Instructions to follow:
Copy exactly the stretch of data below from the line with "Versorgungsspannung & $U_b$" through the line with "Obere Grenzfrequenz &", including both of those lines.

Information:
※
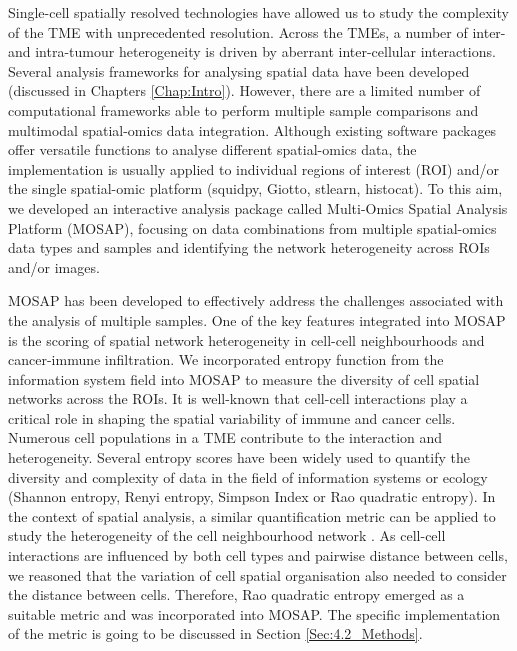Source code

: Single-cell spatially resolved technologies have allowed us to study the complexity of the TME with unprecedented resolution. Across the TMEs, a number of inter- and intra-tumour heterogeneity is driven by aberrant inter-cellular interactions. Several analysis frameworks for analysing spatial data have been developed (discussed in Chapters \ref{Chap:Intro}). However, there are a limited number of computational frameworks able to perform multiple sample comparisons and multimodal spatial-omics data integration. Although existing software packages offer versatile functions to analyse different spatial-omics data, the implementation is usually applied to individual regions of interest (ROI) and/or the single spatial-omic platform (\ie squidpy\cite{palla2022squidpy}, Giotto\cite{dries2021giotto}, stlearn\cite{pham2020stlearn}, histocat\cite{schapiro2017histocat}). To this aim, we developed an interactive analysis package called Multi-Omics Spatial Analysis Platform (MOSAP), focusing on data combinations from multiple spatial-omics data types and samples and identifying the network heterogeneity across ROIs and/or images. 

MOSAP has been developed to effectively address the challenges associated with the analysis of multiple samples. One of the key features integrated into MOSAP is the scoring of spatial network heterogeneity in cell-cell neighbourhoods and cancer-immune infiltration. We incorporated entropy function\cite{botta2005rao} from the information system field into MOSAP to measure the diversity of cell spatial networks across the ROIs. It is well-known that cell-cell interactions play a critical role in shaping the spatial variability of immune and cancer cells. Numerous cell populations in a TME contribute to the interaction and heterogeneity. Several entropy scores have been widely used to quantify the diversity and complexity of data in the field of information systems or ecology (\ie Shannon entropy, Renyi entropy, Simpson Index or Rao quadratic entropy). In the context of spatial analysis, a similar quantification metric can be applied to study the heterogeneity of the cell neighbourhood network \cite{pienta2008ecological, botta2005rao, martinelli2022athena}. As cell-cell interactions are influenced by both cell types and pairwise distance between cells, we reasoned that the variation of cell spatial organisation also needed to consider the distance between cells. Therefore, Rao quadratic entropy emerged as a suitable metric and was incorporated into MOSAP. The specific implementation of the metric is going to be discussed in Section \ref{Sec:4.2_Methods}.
※
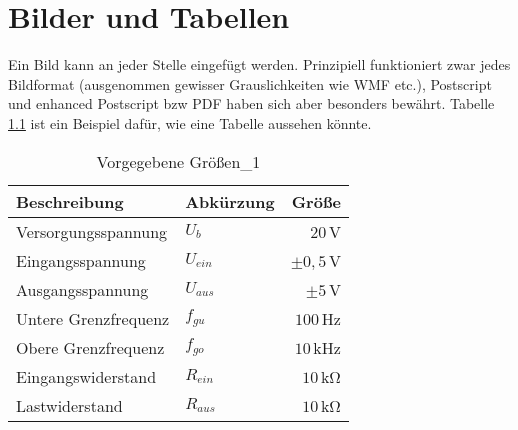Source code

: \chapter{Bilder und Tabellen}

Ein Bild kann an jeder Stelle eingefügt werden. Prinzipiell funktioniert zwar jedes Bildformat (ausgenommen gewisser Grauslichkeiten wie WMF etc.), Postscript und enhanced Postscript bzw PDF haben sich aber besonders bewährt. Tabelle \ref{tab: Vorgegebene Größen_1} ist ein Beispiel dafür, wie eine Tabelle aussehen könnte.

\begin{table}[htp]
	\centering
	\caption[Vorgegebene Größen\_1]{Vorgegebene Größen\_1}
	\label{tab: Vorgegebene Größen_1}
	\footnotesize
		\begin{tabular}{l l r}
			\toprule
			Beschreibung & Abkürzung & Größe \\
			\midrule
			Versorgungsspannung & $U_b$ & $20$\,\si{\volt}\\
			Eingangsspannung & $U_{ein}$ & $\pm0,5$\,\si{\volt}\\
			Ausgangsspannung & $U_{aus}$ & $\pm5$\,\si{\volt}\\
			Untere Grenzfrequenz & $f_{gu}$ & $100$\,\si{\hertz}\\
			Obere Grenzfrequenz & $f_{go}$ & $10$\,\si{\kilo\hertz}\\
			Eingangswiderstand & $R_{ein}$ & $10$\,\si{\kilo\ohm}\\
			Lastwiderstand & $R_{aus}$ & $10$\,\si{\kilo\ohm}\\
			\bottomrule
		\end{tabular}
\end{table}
※
Response to this task:
			Versorgungsspannung & $U_b$ & $20$\,\si{\volt}\\
			Eingangsspannung & $U_{ein}$ & $\pm0,5$\,\si{\volt}\\
			Ausgangsspannung & $U_{aus}$ & $\pm5$\,\si{\volt}\\
			Untere Grenzfrequenz & $f_{gu}$ & $100$\,\si{\hertz}\\
			Obere Grenzfrequenz & $f_{go}$ & $10$\,\si{\kilo\hertz}\\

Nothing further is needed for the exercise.